[Saved entries]
============================================================

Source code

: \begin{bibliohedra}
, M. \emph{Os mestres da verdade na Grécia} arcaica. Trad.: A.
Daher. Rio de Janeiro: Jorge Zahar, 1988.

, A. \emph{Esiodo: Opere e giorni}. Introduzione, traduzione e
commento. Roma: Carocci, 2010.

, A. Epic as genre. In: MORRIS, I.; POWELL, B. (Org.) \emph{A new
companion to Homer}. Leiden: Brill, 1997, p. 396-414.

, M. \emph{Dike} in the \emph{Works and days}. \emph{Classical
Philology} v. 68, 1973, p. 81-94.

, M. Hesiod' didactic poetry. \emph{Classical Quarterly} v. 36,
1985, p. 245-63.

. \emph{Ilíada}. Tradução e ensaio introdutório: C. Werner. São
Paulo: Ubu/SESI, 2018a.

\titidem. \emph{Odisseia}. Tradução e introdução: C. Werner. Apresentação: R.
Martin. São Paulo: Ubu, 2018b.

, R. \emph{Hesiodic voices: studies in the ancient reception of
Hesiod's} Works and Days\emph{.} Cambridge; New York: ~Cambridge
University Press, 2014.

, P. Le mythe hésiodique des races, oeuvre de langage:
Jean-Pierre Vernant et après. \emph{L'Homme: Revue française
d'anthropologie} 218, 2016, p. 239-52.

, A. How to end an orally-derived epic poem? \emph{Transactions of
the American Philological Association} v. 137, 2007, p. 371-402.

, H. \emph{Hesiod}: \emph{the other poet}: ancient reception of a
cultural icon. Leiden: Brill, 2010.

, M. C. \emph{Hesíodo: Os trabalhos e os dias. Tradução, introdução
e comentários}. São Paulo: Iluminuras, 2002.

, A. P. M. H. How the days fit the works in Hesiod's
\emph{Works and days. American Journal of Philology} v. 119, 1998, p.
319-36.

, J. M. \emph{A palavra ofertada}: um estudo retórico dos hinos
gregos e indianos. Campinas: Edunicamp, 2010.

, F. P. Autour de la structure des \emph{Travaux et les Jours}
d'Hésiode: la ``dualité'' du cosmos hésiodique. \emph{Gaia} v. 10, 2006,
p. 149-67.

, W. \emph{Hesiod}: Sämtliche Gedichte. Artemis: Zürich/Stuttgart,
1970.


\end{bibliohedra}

============================================================

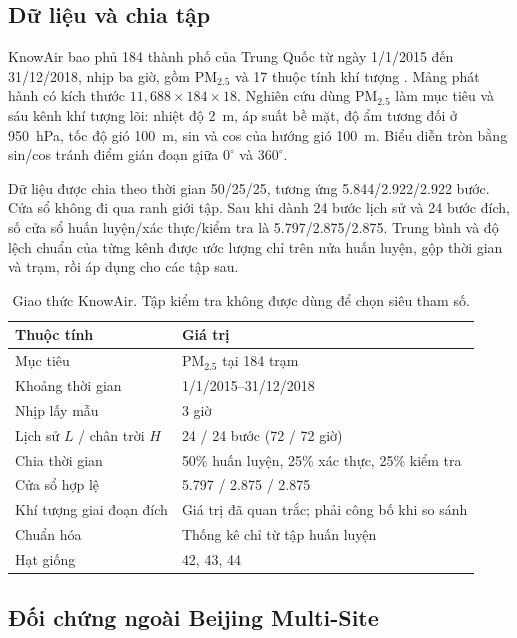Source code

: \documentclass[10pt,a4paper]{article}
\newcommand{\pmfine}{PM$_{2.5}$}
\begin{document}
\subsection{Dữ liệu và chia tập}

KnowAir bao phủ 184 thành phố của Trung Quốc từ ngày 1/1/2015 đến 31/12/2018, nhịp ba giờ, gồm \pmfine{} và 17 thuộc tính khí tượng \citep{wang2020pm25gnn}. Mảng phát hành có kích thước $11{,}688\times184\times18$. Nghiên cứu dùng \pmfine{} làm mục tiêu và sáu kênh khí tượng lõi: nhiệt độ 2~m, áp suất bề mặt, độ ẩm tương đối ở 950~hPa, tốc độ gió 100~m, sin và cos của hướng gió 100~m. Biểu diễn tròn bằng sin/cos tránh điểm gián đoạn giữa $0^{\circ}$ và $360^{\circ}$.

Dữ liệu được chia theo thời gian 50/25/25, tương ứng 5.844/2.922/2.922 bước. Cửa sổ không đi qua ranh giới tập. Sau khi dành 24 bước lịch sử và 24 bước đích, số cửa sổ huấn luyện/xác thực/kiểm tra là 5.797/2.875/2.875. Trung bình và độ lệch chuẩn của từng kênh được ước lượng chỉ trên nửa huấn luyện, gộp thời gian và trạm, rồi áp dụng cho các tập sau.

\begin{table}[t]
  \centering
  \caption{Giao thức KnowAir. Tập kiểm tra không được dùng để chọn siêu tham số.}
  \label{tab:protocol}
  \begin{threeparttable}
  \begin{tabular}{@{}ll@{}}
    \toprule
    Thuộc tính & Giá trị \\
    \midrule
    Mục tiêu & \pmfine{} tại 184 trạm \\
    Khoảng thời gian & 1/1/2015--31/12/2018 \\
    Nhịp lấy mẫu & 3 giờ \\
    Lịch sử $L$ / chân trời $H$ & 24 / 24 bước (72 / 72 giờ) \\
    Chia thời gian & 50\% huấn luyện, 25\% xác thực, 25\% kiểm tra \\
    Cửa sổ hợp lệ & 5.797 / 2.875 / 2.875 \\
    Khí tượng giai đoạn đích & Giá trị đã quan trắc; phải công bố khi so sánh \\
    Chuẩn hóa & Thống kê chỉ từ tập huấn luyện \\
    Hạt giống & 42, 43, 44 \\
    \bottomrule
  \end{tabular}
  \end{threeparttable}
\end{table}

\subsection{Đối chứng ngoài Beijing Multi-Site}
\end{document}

============================================================

■ Work instructions ■
Copy word for word the stretch of entries above from the line that has "Chia thời gian" through the line that has "Chuẩn hóa &", both ends included, and nothing outside it.

■ Result for this exercise ■
    Chia thời gian & 50\% huấn luyện, 25\% xác thực, 25\% kiểm tra \\
    Cửa sổ hợp lệ & 5.797 / 2.875 / 2.875 \\
    Khí tượng giai đoạn đích & Giá trị đã quan trắc; phải công bố khi so sánh \\
    Chuẩn hóa & Thống kê chỉ từ tập huấn luyện \\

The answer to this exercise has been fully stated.